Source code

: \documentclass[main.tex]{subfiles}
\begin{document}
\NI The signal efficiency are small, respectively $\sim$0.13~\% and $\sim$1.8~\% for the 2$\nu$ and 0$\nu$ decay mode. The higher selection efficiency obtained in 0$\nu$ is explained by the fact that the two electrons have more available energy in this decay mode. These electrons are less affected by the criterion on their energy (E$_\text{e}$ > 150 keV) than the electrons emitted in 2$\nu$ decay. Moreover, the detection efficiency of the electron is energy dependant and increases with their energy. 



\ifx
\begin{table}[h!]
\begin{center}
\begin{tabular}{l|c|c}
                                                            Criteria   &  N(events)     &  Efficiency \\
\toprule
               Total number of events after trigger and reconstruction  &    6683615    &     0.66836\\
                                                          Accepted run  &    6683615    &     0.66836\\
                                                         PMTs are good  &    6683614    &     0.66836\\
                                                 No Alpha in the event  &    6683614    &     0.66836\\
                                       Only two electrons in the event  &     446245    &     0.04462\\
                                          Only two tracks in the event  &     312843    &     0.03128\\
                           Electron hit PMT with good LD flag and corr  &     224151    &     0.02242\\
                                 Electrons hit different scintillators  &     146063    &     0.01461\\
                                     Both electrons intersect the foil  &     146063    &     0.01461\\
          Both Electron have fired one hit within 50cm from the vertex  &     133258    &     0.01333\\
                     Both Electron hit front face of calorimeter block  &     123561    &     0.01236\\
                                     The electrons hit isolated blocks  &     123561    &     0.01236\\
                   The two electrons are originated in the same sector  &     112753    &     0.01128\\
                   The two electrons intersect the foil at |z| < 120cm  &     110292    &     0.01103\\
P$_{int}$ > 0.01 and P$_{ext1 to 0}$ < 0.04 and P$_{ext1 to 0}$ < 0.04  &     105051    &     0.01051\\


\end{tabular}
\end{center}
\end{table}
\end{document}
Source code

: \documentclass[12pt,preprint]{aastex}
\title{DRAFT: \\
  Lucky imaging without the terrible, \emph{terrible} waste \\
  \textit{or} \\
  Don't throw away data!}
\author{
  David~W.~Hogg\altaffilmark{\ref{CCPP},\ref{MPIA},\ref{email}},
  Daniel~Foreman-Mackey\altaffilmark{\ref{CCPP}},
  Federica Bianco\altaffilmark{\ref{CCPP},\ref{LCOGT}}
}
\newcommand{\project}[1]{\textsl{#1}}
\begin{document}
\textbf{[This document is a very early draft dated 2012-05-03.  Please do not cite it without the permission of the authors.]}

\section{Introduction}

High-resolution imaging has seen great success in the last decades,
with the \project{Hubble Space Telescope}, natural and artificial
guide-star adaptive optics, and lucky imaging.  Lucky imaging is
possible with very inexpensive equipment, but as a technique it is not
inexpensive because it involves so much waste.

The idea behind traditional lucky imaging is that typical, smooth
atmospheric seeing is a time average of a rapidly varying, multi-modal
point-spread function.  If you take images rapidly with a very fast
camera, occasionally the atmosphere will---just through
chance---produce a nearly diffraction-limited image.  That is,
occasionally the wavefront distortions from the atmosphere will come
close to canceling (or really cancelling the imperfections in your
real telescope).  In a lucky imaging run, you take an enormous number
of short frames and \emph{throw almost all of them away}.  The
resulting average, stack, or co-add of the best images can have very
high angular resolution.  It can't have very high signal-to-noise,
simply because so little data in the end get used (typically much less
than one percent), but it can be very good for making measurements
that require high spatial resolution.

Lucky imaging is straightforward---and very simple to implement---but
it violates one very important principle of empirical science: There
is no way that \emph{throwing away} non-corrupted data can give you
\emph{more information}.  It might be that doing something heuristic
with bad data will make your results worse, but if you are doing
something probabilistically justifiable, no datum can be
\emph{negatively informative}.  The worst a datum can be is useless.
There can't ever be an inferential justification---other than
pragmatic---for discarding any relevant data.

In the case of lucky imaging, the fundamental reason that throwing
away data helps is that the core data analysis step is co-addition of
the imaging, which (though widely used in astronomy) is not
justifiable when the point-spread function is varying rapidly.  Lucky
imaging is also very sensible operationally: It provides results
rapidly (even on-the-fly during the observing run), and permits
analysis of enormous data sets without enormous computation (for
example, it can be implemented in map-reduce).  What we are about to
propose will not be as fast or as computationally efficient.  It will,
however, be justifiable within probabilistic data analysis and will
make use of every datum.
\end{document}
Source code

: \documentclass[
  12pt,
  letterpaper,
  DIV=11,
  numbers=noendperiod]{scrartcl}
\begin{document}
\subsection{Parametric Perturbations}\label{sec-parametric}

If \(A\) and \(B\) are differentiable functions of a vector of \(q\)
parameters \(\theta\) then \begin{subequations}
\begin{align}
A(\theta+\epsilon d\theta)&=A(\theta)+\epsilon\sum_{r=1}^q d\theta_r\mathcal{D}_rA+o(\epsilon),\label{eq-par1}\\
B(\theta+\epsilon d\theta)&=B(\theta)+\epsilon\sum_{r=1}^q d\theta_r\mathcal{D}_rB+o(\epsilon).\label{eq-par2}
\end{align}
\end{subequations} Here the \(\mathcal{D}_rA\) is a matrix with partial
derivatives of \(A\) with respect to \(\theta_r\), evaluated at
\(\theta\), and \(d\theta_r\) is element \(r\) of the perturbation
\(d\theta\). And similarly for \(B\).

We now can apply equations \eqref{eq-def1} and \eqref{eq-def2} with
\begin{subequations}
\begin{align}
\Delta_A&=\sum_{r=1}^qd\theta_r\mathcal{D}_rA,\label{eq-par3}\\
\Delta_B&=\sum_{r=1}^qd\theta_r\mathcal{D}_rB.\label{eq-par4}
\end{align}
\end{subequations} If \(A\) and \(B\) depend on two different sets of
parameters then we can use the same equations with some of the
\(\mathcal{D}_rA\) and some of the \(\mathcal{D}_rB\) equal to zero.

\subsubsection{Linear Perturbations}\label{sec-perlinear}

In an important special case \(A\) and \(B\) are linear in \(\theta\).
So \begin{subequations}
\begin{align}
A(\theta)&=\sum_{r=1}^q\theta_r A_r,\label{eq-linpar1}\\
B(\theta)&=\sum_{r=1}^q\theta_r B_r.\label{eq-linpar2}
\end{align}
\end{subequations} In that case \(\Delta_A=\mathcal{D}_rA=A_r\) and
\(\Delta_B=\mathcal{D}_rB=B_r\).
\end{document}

:::::

**Exercise details**
Exactly as it stands, output the whole listing.

**Task output**
Source code

: \documentclass[main.tex]{subfiles}
\begin{document}
\NI The signal efficiency are small, respectively $\sim$0.13~\% and $\sim$1.8~\% for the 2$\nu$ and 0$\nu$ decay mode. The higher selection efficiency obtained in 0$\nu$ is explained by the fact that the two electrons have more available energy in this decay mode. These electrons are less affected by the criterion on their energy (E$_\text{e}$ > 150 keV) than the electrons emitted in 2$\nu$ decay. Moreover, the detection efficiency of the electron is energy dependant and increases with their energy. 



\ifx
\begin{table}[h!]
\begin{center}
\begin{tabular}{l|c|c}
                                                            Criteria   &  N(events)     &  Efficiency \\
\toprule
               Total number of events after trigger and reconstruction  &    6683615    &     0.66836\\
                                                          Accepted run  &    6683615    &     0.66836\\
                                                         PMTs are good  &    6683614    &     0.66836\\
                                                 No Alpha in the event  &    6683614    &     0.66836\\
                                       Only two electrons in the event  &     446245    &     0.04462\\
                                          Only two tracks in the event  &     312843    &     0.03128\\
                           Electron hit PMT with good LD flag and corr  &     224151    &     0.02242\\
                                 Electrons hit different scintillators  &     146063    &     0.01461\\
                                     Both electrons intersect the foil  &     146063    &     0.01461\\
          Both Electron have fired one hit within 50cm from the vertex  &     133258    &     0.01333\\
                     Both Electron hit front face of calorimeter block  &     123561    &     0.01236\\
                                     The electrons hit isolated blocks  &     123561    &     0.01236\\
                   The two electrons are originated in the same sector  &     112753    &     0.01128\\
                   The two electrons intersect the foil at |z| < 120cm  &     110292    &     0.01103\\
P$_{int}$ > 0.01 and P$_{ext1 to 0}$ < 0.04 and P$_{ext1 to 0}$ < 0.04  &     105051    &     0.01051\\


\end{tabular}
\end{center}
\end{table}
\end{document}
Source code

: \documentclass[12pt,preprint]{aastex}
\title{DRAFT: \\
  Lucky imaging without the terrible, \emph{terrible} waste \\
  \textit{or} \\
  Don't throw away data!}
\author{
  David~W.~Hogg\altaffilmark{\ref{CCPP},\ref{MPIA},\ref{email}},
  Daniel~Foreman-Mackey\altaffilmark{\ref{CCPP}},
  Federica Bianco\altaffilmark{\ref{CCPP},\ref{LCOGT}}
}
\newcommand{\project}[1]{\textsl{#1}}
\begin{document}
\textbf{[This document is a very early draft dated 2012-05-03.  Please do not cite it without the permission of the authors.]}

\section{Introduction}

High-resolution imaging has seen great success in the last decades,
with the \project{Hubble Space Telescope}, natural and artificial
guide-star adaptive optics, and lucky imaging.  Lucky imaging is
possible with very inexpensive equipment, but as a technique it is not
inexpensive because it involves so much waste.

The idea behind traditional lucky imaging is that typical, smooth
atmospheric seeing is a time average of a rapidly varying, multi-modal
point-spread function.  If you take images rapidly with a very fast
camera, occasionally the atmosphere will---just through
chance---produce a nearly diffraction-limited image.  That is,
occasionally the wavefront distortions from the atmosphere will come
close to canceling (or really cancelling the imperfections in your
real telescope).  In a lucky imaging run, you take an enormous number
of short frames and \emph{throw almost all of them away}.  The
resulting average, stack, or co-add of the best images can have very
high angular resolution.  It can't have very high signal-to-noise,
simply because so little data in the end get used (typically much less
than one percent), but it can be very good for making measurements
that require high spatial resolution.

Lucky imaging is straightforward---and very simple to implement---but
it violates one very important principle of empirical science: There
is no way that \emph{throwing away} non-corrupted data can give you
\emph{more information}.  It might be that doing something heuristic
with bad data will make your results worse, but if you are doing
something probabilistically justifiable, no datum can be
\emph{negatively informative}.  The worst a datum can be is useless.
There can't ever be an inferential justification---other than
pragmatic---for discarding any relevant data.

In the case of lucky imaging, the fundamental reason that throwing
away data helps is that the core data analysis step is co-addition of
the imaging, which (though widely used in astronomy) is not
justifiable when the point-spread function is varying rapidly.  Lucky
imaging is also very sensible operationally: It provides results
rapidly (even on-the-fly during the observing run), and permits
analysis of enormous data sets without enormous computation (for
example, it can be implemented in map-reduce).  What we are about to
propose will not be as fast or as computationally efficient.  It will,
however, be justifiable within probabilistic data analysis and will
make use of every datum.
\end{document}
Source code

: \documentclass[
  12pt,
  letterpaper,
  DIV=11,
  numbers=noendperiod]{scrartcl}
\begin{document}
\subsection{Parametric Perturbations}\label{sec-parametric}

If \(A\) and \(B\) are differentiable functions of a vector of \(q\)
parameters \(\theta\) then \begin{subequations}
\begin{align}
A(\theta+\epsilon d\theta)&=A(\theta)+\epsilon\sum_{r=1}^q d\theta_r\mathcal{D}_rA+o(\epsilon),\label{eq-par1}\\
B(\theta+\epsilon d\theta)&=B(\theta)+\epsilon\sum_{r=1}^q d\theta_r\mathcal{D}_rB+o(\epsilon).\label{eq-par2}
\end{align}
\end{subequations} Here the \(\mathcal{D}_rA\) is a matrix with partial
derivatives of \(A\) with respect to \(\theta_r\), evaluated at
\(\theta\), and \(d\theta_r\) is element \(r\) of the perturbation
\(d\theta\). And similarly for \(B\).

We now can apply equations \eqref{eq-def1} and \eqref{eq-def2} with
\begin{subequations}
\begin{align}
\Delta_A&=\sum_{r=1}^qd\theta_r\mathcal{D}_rA,\label{eq-par3}\\
\Delta_B&=\sum_{r=1}^qd\theta_r\mathcal{D}_rB.\label{eq-par4}
\end{align}
\end{subequations} If \(A\) and \(B\) depend on two different sets of
parameters then we can use the same equations with some of the
\(\mathcal{D}_rA\) and some of the \(\mathcal{D}_rB\) equal to zero.

\subsubsection{Linear Perturbations}\label{sec-perlinear}

In an important special case \(A\) and \(B\) are linear in \(\theta\).
So \begin{subequations}
\begin{align}
A(\theta)&=\sum_{r=1}^q\theta_r A_r,\label{eq-linpar1}\\
B(\theta)&=\sum_{r=1}^q\theta_r B_r.\label{eq-linpar2}
\end{align}
\end{subequations} In that case \(\Delta_A=\mathcal{D}_rA=A_r\) and
\(\Delta_B=\mathcal{D}_rB=B_r\).
\end{document}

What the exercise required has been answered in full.